> [Problem description]: Each entry that follows should be set down precisely, with its pictures removed.

§

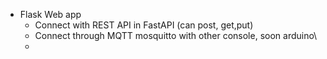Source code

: 
- Flask Web app
	- Connect with REST API in FastAPI (can post, get,put)
	- Connect through MQTT mosquitto with other console, soon arduino\
	- 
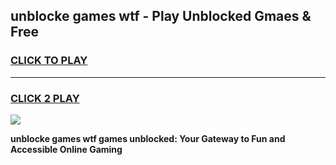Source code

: 
## unblocke games wtf - Play Unblocked Gmaes & Free
<h3>
<a href="https://news.freeplayer.one?title=unblocke_games_wtf&ref=16F">CLICK TO PLAY</a></h3>
<hr>

<h3>
<a href="https://news.freeplayer.one?title=unblocke_games_wtf&ref=16F">CLICK 2 PLAY</a>
  
</h3>

<a href="https://news.freeplayer.one?title=unblocke_games_wtf&ref=16F/"><img src="https://clearcache.store/games.png"></a>


**unblocke games wtf games unblocked: Your Gateway to Fun and Accessible Online Gaming**
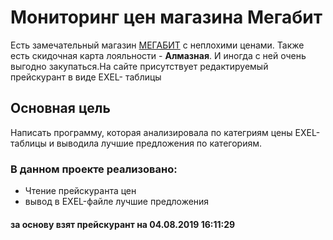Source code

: Мониторинг цен магазина Мегабит
====================================

Есть замечательный магазин [МЕГАБИТ](https://spb.megabitcomp.ru/) с неплохими ценами.
Также есть скидочная карта лояльности - **Алмазная**. И иногда с ней очень выгодно закупаться.На сайте присутствует редактируемый прейскурант в виде EXEL- таблицы

Основная цель
--------------

Написать программу, которая анализировала по категриям цены EXEL- таблицы и выводила лучшие предложения по категориям.

### В данном проекте реализовано:

* Чтение прейскуранта цен
* вывод в EXEL-файле лучшие предложения

#### за основу взят прейскурант на 04.08.2019 16:11:29
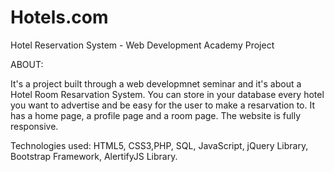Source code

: # Hotels.com
Hotel Reservation System -  Web Development Academy Project

ABOUT:

  It's a project built through a web developmnet seminar and it's about a Hotel Room Resarvation System.
  You can store in your database every hotel you want to advertise and be easy for the user to make a resarvation to.
  It has a home page, a profile page and a room page. The website is fully responsive.
  
Technologies used: HTML5, CSS3,PHP, SQL, JavaScript, jQuery Library, Bootstrap Framework, AlertifyJS Library.
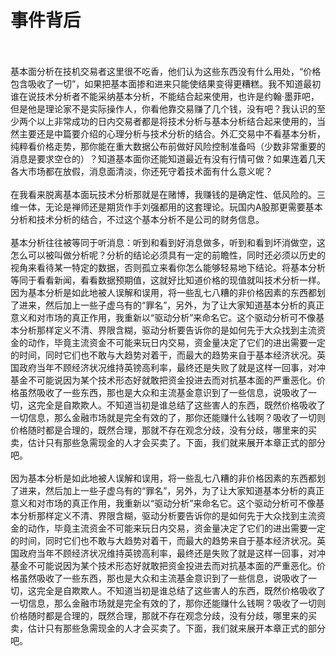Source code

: # 事件背后
<br/>
<br/>
基本面分析在技机交易者这里很不吃香，他们认为这些东西没有什么用处，“价格包含吸收了一切”，如果把基本面掺和进来只能使结果变得更糟糕。我不知道最初谁在说技术分析者不能采纳基本分析，不能结合起来使用，也许是约翰·墨菲吧，但是他是理论家不是实际操作人，你看他靠交易赚了几个钱，没有吧？我认识的至少两个以上非常成功的日内交易者都是将技术分析与基本分析结合起来使用的，当然主要还是中篇要介绍的心理分析与技术分析的结合。外汇交易中不看基本分析，纯粹看价格走势，那你能在重大数据公布前做好风险控制准备吗（少数非常重要的消息是要求空仓的）？知道基本面你还能知道最近有没有行情可做？如果连着几天各大市场都在放假，消息面清淡，你还死守着技术面有什么意义呢？
<br/>
<br/>
在我看来脱离基本面玩技术分析那就是在赌博，我赚钱的是确定性、低风险的。三维一体，无论是禅师还是期货作手刘强都用的这套理论。玩国内A股那更需要基本分析和技术分析的结合，不过这个基本分析不是公司的财务信息。
<br/>
<br/>
基本分析往往被等同于听消息：听到和看到好消息做多，听到和看到坏消做空，这怎么可以被叫做分析呢？分析的结论必须具有一定的前瞻性，同时还必须以历史的视角来看待某一特定的数据，否则孤立来看你怎么能够轻易地下结论。将基本分析等同于看看新闻，看看数据预期值，这就好比知道价格的现值就叫技术分析一样。因为基本分析是如此地被人误解和误用，将一些乱七八糟的非价格因素的东西都划了进来，然后加上一些子虚乌有的“罪名”，另外，为了让大家知道基本分析的真正意义和对市场的真正作用，我重新以“驱动分析”来命名它。这个驱动分析可不像基本分析那样定义不清、界限含糊，驱动分析要告诉你的是如何先于大众找到主流资金的动作，毕竟主流资金不可能来玩日内交易，资金量决定了它们的进出需要一定的时间，同时它们也不敢与大趋势对着干，而最大的趋势来自于基本经济状况。英国政府当年不顾经济状况维持英镑高利率，最终还是失败了就是这样一回事，对冲基金不可能说因为某个技术形态好就敢把资金投进去而对抗基本面的严重恶化。价格虽然吸收了一些东西，那也是大众和主流基金意识到了一些信息，说吸收了一切，这完全是自欺欺人。不知道当初是谁总结了这些害人的东西，既然价格吸收了一切信息，那么金融市场就是完全有效的了，那你还能赚什么钱啊？吸收了一切则价格随时都是合理的，既然合理，那就不存在观念分歧，没有分歧，哪里来的买卖，估计只有那些急需现金的人才会买卖了。下面，我们就来展开本章正式的部分吧。
<br/>
<br/>
因为基本分析是如此地被人误解和误用，将一些乱七八糟的非价格因素的东西都划了进来，然后加上一些子虚乌有的“罪名”，另外，为了让大家知道基本分析的真正意义和对市场的真正作用，我重新以“驱动分析”来命名它。这个驱动分析可不像基本分析那样定义不清、界限含糊，驱动分析要告诉你的是如何先于大众找到主流资金的动作，毕竟主流资金不可能来玩日内交易，资金量决定了它们的进出需要一定的时间，同时它们也不敢与大趋势对着干，而最大的趋势来自于基本经济状况。英国政府当年不顾经济状况维持英镑高利率，最终还是失败了就是这样一回事，对冲基金不可能说因为某个技术形态好就敢把资金投进去而对抗基本面的严重恶化。价格虽然吸收了一些东西，那也是大众和主流基金意识到了一些信息，说吸收了一切，这完全是自欺欺人。不知道当初是谁总结了这些害人的东西，既然价格吸收了一切信息，那么金融市场就是完全有效的了，那你还能赚什么钱啊？吸收了一切则价格随时都是合理的，既然合理，那就不存在观念分歧，没有分歧，哪里来的买卖，估计只有那些急需现金的人才会买卖了。下面，我们就来展开本章正式的部分吧。
<br/>
<br/>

§

> [Response]:
Source code

: 
- Flask Web app
	- Connect with REST API in FastAPI (can post, get,put)
	- Connect through MQTT mosquitto with other console, soon arduino\
	- 
Source code

: 
## unblocke games wtf - Play Unblocked Gmaes & Free
<h3>
<a href="https://news.freeplayer.one?title=unblocke_games_wtf&ref=16F">CLICK TO PLAY</a></h3>
<hr>

<h3>
<a href="https://news.freeplayer.one?title=unblocke_games_wtf&ref=16F">CLICK 2 PLAY</a>
  
</h3>

<a href="https://news.freeplayer.one?title=unblocke_games_wtf&ref=16F/"><img src="https://clearcache.store/games.png"></a>


**unblocke games wtf games unblocked: Your Gateway to Fun and Accessible Online Gaming**
Source code

: Мониторинг цен магазина Мегабит
====================================

Есть замечательный магазин [МЕГАБИТ](https://spb.megabitcomp.ru/) с неплохими ценами.
Также есть скидочная карта лояльности - **Алмазная**. И иногда с ней очень выгодно закупаться.На сайте присутствует редактируемый прейскурант в виде EXEL- таблицы

Основная цель
--------------

Написать программу, которая анализировала по категриям цены EXEL- таблицы и выводила лучшие предложения по категориям.

### В данном проекте реализовано:

* Чтение прейскуранта цен
* вывод в EXEL-файле лучшие предложения

#### за основу взят прейскурант на 04.08.2019 16:11:29
Source code

: # Hotels.com
Hotel Reservation System -  Web Development Academy Project

ABOUT:

  It's a project built through a web developmnet seminar and it's about a Hotel Room Resarvation System.
  You can store in your database every hotel you want to advertise and be easy for the user to make a resarvation to.
  It has a home page, a profile page and a room page. The website is fully responsive.
  
Technologies used: HTML5, CSS3,PHP, SQL, JavaScript, jQuery Library, Bootstrap Framework, AlertifyJS Library.
Source code

: # 事件背后
<br/>
<br/>
基本面分析在技机交易者这里很不吃香，他们认为这些东西没有什么用处，“价格包含吸收了一切”，如果把基本面掺和进来只能使结果变得更糟糕。我不知道最初谁在说技术分析者不能采纳基本分析，不能结合起来使用，也许是约翰·墨菲吧，但是他是理论家不是实际操作人，你看他靠交易赚了几个钱，没有吧？我认识的至少两个以上非常成功的日内交易者都是将技术分析与基本分析结合起来使用的，当然主要还是中篇要介绍的心理分析与技术分析的结合。外汇交易中不看基本分析，纯粹看价格走势，那你能在重大数据公布前做好风险控制准备吗（少数非常重要的消息是要求空仓的）？知道基本面你还能知道最近有没有行情可做？如果连着几天各大市场都在放假，消息面清淡，你还死守着技术面有什么意义呢？
<br/>
<br/>
在我看来脱离基本面玩技术分析那就是在赌博，我赚钱的是确定性、低风险的。三维一体，无论是禅师还是期货作手刘强都用的这套理论。玩国内A股那更需要基本分析和技术分析的结合，不过这个基本分析不是公司的财务信息。
<br/>
<br/>
基本分析往往被等同于听消息：听到和看到好消息做多，听到和看到坏消做空，这怎么可以被叫做分析呢？分析的结论必须具有一定的前瞻性，同时还必须以历史的视角来看待某一特定的数据，否则孤立来看你怎么能够轻易地下结论。将基本分析等同于看看新闻，看看数据预期值，这就好比知道价格的现值就叫技术分析一样。因为基本分析是如此地被人误解和误用，将一些乱七八糟的非价格因素的东西都划了进来，然后加上一些子虚乌有的“罪名”，另外，为了让大家知道基本分析的真正意义和对市场的真正作用，我重新以“驱动分析”来命名它。这个驱动分析可不像基本分析那样定义不清、界限含糊，驱动分析要告诉你的是如何先于大众找到主流资金的动作，毕竟主流资金不可能来玩日内交易，资金量决定了它们的进出需要一定的时间，同时它们也不敢与大趋势对着干，而最大的趋势来自于基本经济状况。英国政府当年不顾经济状况维持英镑高利率，最终还是失败了就是这样一回事，对冲基金不可能说因为某个技术形态好就敢把资金投进去而对抗基本面的严重恶化。价格虽然吸收了一些东西，那也是大众和主流基金意识到了一些信息，说吸收了一切，这完全是自欺欺人。不知道当初是谁总结了这些害人的东西，既然价格吸收了一切信息，那么金融市场就是完全有效的了，那你还能赚什么钱啊？吸收了一切则价格随时都是合理的，既然合理，那就不存在观念分歧，没有分歧，哪里来的买卖，估计只有那些急需现金的人才会买卖了。下面，我们就来展开本章正式的部分吧。
<br/>
<br/>
因为基本分析是如此地被人误解和误用，将一些乱七八糟的非价格因素的东西都划了进来，然后加上一些子虚乌有的“罪名”，另外，为了让大家知道基本分析的真正意义和对市场的真正作用，我重新以“驱动分析”来命名它。这个驱动分析可不像基本分析那样定义不清、界限含糊，驱动分析要告诉你的是如何先于大众找到主流资金的动作，毕竟主流资金不可能来玩日内交易，资金量决定了它们的进出需要一定的时间，同时它们也不敢与大趋势对着干，而最大的趋势来自于基本经济状况。英国政府当年不顾经济状况维持英镑高利率，最终还是失败了就是这样一回事，对冲基金不可能说因为某个技术形态好就敢把资金投进去而对抗基本面的严重恶化。价格虽然吸收了一些东西，那也是大众和主流基金意识到了一些信息，说吸收了一切，这完全是自欺欺人。不知道当初是谁总结了这些害人的东西，既然价格吸收了一切信息，那么金融市场就是完全有效的了，那你还能赚什么钱啊？吸收了一切则价格随时都是合理的，既然合理，那就不存在观念分歧，没有分歧，哪里来的买卖，估计只有那些急需现金的人才会买卖了。下面，我们就来展开本章正式的部分吧。
<br/>
<br/>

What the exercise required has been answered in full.